# ASSIGNMENT
Among the entries, find the lines with the string "other" and copy them.

# RECORDS SHOWN

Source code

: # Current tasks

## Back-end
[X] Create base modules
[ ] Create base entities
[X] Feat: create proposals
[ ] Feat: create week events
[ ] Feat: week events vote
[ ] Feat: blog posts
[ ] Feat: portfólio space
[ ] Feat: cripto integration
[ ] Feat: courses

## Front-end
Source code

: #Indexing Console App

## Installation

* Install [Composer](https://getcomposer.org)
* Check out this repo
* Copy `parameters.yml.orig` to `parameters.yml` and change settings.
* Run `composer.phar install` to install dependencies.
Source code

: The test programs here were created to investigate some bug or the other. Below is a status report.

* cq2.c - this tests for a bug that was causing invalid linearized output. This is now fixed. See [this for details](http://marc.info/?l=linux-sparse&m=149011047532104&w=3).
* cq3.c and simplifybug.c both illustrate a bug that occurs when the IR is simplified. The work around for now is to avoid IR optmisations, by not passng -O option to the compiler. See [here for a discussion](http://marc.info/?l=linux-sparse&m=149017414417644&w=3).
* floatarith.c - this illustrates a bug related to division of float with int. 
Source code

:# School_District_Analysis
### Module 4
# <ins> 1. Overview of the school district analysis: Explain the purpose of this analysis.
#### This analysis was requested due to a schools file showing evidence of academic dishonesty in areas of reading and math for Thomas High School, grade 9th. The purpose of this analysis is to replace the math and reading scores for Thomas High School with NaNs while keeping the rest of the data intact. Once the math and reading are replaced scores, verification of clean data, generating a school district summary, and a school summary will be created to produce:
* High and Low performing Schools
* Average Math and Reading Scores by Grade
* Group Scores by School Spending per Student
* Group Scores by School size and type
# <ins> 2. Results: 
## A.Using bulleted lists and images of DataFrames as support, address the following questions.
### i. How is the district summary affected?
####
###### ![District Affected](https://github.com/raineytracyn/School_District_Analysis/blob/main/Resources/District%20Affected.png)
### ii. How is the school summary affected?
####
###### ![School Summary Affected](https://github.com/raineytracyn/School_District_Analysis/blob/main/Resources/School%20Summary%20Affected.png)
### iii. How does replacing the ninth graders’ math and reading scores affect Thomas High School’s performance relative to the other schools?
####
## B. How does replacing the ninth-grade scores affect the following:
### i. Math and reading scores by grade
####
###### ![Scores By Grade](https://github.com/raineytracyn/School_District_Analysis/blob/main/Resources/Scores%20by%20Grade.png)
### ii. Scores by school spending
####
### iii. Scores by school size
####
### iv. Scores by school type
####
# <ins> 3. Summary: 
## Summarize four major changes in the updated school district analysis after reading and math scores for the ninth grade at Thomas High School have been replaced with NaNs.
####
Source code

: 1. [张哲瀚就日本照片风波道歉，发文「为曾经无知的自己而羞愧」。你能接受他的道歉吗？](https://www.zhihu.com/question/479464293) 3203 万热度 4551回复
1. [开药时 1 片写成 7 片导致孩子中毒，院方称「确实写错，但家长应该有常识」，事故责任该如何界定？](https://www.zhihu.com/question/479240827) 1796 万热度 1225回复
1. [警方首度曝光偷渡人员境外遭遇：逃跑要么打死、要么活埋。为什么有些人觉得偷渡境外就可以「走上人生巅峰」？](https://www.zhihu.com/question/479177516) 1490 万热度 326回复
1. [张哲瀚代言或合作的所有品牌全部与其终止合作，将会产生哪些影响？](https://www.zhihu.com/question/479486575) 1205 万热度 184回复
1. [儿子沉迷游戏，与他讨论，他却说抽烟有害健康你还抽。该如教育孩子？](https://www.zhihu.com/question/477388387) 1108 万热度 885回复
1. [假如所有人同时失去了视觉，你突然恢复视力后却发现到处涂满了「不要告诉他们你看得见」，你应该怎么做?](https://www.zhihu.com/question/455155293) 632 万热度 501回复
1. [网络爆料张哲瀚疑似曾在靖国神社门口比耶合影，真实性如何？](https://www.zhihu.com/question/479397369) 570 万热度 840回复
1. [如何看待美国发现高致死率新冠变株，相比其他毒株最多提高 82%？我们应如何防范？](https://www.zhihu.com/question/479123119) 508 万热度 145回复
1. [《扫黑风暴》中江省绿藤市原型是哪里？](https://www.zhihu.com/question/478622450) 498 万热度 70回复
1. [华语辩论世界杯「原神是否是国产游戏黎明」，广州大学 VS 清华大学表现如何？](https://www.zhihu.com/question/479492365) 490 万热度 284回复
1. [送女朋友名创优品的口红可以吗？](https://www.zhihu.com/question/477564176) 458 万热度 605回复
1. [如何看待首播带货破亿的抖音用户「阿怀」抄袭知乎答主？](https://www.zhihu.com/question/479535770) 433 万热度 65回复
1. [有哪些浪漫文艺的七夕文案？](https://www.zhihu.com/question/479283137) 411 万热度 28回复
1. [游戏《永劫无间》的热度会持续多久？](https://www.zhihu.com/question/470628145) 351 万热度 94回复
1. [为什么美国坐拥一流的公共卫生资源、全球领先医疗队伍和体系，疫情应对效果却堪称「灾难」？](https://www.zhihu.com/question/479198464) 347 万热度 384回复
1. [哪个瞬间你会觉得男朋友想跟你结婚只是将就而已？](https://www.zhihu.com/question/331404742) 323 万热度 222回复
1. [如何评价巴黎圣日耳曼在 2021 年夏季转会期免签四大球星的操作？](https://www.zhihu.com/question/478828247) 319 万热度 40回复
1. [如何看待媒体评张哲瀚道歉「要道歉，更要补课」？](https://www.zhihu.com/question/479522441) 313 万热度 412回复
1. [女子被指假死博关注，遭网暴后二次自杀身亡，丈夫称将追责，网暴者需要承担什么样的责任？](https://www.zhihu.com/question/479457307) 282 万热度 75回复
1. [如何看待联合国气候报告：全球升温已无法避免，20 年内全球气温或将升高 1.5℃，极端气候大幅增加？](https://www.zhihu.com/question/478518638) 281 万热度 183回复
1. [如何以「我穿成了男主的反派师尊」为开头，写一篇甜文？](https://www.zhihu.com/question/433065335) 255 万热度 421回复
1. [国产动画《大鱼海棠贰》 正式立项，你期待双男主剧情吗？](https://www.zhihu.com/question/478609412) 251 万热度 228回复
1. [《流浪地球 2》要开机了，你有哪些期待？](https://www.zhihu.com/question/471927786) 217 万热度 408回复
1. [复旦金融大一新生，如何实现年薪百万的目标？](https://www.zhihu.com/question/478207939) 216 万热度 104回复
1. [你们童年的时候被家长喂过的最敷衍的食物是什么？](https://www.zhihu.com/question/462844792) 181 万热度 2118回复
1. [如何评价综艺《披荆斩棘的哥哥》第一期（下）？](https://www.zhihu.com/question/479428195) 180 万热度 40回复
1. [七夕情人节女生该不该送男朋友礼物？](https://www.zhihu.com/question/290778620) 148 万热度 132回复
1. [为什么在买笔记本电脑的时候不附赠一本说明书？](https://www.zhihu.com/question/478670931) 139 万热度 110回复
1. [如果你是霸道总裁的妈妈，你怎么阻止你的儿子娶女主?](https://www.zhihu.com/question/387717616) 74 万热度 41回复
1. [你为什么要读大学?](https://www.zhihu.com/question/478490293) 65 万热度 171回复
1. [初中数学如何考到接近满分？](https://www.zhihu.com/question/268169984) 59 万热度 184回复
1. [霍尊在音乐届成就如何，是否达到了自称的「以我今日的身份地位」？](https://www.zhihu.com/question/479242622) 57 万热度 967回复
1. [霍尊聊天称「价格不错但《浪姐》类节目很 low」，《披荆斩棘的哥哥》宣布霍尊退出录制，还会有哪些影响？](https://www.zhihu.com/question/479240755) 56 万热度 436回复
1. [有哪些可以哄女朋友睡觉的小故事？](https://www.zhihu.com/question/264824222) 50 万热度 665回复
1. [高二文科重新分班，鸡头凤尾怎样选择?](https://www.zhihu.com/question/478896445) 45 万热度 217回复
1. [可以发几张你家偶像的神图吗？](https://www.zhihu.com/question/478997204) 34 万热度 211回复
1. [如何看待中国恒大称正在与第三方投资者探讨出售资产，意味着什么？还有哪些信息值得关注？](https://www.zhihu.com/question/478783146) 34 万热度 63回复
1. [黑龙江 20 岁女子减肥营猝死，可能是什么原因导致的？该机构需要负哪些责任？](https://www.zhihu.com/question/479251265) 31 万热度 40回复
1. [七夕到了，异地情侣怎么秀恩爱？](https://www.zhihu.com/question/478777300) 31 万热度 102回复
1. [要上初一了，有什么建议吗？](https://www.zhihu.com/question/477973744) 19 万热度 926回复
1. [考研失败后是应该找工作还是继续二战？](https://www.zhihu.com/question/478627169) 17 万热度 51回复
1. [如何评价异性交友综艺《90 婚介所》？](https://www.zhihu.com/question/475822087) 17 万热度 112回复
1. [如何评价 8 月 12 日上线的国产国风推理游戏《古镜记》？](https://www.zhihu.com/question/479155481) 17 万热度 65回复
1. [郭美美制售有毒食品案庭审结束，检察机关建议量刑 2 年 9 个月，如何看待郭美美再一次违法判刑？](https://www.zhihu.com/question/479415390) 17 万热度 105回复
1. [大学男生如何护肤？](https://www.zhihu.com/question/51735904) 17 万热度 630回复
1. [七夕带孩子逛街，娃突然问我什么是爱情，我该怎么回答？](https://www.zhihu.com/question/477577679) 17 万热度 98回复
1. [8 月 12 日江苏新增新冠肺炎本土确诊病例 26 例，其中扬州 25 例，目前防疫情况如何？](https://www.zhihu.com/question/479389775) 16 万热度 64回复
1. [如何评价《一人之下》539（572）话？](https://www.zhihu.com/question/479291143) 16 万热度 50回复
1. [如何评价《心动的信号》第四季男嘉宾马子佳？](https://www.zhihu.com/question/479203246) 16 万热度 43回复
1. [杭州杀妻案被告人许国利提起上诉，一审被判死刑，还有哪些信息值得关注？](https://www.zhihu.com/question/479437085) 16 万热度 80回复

# RESPONSE
: The test programs here were created to investigate some bug or the other. Below is a status report.
### iii. How does replacing the ninth graders’ math and reading scores affect Thomas High School’s performance relative to the other schools?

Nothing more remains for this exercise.